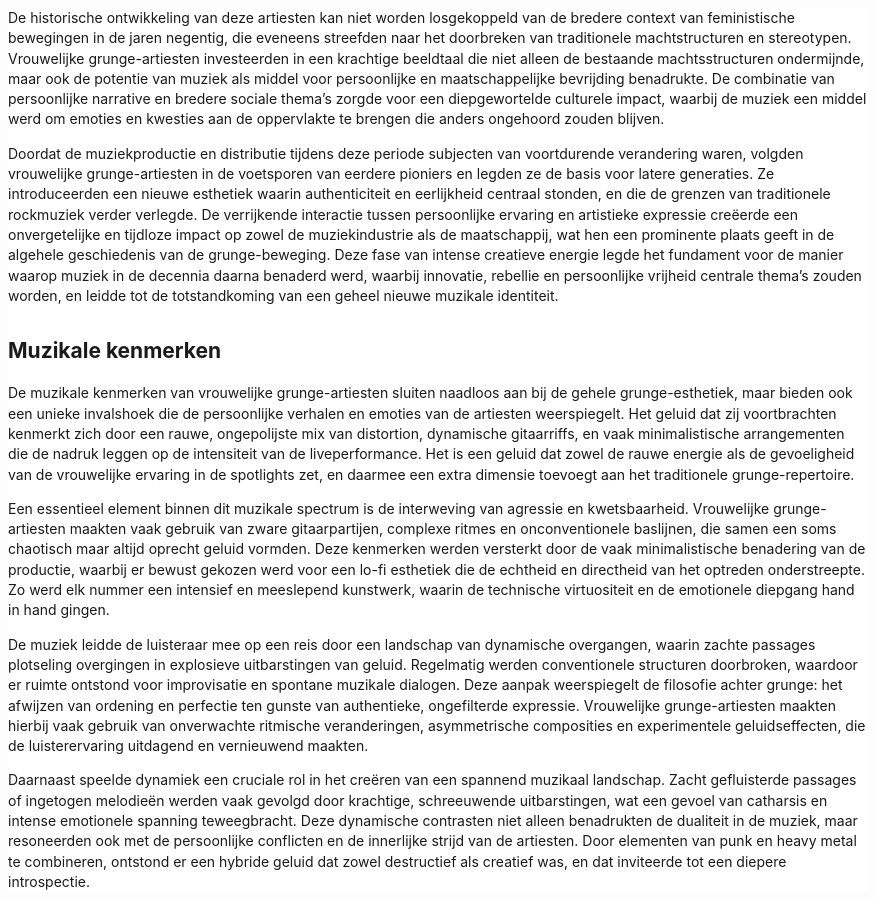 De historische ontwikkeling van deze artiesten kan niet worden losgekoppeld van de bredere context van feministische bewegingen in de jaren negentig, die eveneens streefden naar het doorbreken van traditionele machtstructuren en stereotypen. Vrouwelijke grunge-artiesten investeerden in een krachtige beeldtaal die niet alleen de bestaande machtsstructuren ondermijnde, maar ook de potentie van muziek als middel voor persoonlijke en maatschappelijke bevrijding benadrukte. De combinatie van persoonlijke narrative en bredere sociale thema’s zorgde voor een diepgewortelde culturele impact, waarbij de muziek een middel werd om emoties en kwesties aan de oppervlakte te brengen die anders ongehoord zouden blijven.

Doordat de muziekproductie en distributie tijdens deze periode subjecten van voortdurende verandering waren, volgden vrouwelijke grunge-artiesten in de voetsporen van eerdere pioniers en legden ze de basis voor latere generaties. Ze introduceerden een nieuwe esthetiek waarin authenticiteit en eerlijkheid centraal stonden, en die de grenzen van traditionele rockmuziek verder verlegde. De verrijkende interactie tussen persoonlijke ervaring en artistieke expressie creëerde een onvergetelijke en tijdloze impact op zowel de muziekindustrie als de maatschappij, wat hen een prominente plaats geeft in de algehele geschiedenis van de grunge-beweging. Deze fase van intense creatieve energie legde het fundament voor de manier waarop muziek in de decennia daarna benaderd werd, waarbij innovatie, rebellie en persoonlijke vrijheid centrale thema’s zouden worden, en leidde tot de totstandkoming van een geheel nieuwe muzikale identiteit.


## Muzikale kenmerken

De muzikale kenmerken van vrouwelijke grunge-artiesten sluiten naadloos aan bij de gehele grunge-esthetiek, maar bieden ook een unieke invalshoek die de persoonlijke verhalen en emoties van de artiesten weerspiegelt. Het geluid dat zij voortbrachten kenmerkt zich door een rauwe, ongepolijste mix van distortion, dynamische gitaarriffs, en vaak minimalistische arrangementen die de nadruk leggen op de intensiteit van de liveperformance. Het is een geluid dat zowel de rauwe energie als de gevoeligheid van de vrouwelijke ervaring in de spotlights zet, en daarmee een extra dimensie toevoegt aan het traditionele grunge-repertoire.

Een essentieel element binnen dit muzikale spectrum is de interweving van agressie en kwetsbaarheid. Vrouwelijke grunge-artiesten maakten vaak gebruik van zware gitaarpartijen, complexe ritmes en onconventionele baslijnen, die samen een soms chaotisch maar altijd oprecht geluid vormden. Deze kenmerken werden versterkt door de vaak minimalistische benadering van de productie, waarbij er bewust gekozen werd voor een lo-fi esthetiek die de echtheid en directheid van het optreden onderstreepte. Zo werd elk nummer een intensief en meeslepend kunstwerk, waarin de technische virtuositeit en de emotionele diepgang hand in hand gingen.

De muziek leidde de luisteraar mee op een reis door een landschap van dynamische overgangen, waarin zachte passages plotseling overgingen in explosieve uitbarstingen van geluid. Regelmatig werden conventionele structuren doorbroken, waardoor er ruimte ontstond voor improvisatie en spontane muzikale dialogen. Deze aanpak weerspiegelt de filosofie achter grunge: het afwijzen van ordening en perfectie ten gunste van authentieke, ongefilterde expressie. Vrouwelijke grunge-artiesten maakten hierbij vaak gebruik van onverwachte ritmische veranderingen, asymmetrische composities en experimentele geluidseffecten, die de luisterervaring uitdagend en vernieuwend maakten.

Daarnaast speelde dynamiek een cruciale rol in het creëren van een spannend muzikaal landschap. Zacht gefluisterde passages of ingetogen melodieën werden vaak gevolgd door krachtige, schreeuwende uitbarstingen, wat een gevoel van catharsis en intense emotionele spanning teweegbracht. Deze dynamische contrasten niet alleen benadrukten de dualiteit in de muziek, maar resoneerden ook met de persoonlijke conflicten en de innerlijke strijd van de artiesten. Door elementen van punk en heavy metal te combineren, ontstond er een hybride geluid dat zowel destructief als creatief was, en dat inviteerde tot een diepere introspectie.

• _What is required_
Go through the lines above. Select every one that has the string "emotionele".

• _Response_
Een essentieel element binnen dit muzikale spectrum is de interweving van agressie en kwetsbaarheid. Vrouwelijke grunge-artiesten maakten vaak gebruik van zware gitaarpartijen, complexe ritmes en onconventionele baslijnen, die samen een soms chaotisch maar altijd oprecht geluid vormden. Deze kenmerken werden versterkt door de vaak minimalistische benadering van de productie, waarbij er bewust gekozen werd voor een lo-fi esthetiek die de echtheid en directheid van het optreden onderstreepte. Zo werd elk nummer een intensief en meeslepend kunstwerk, waarin de technische virtuositeit en de emotionele diepgang hand in hand gingen.
Daarnaast speelde dynamiek een cruciale rol in het creëren van een spannend muzikaal landschap. Zacht gefluisterde passages of ingetogen melodieën werden vaak gevolgd door krachtige, schreeuwende uitbarstingen, wat een gevoel van catharsis en intense emotionele spanning teweegbracht. Deze dynamische contrasten niet alleen benadrukten de dualiteit in de muziek, maar resoneerden ook met de persoonlijke conflicten en de innerlijke strijd van de artiesten. Door elementen van punk en heavy metal te combineren, ontstond er een hybride geluid dat zowel destructief als creatief was, en dat inviteerde tot een diepere introspectie.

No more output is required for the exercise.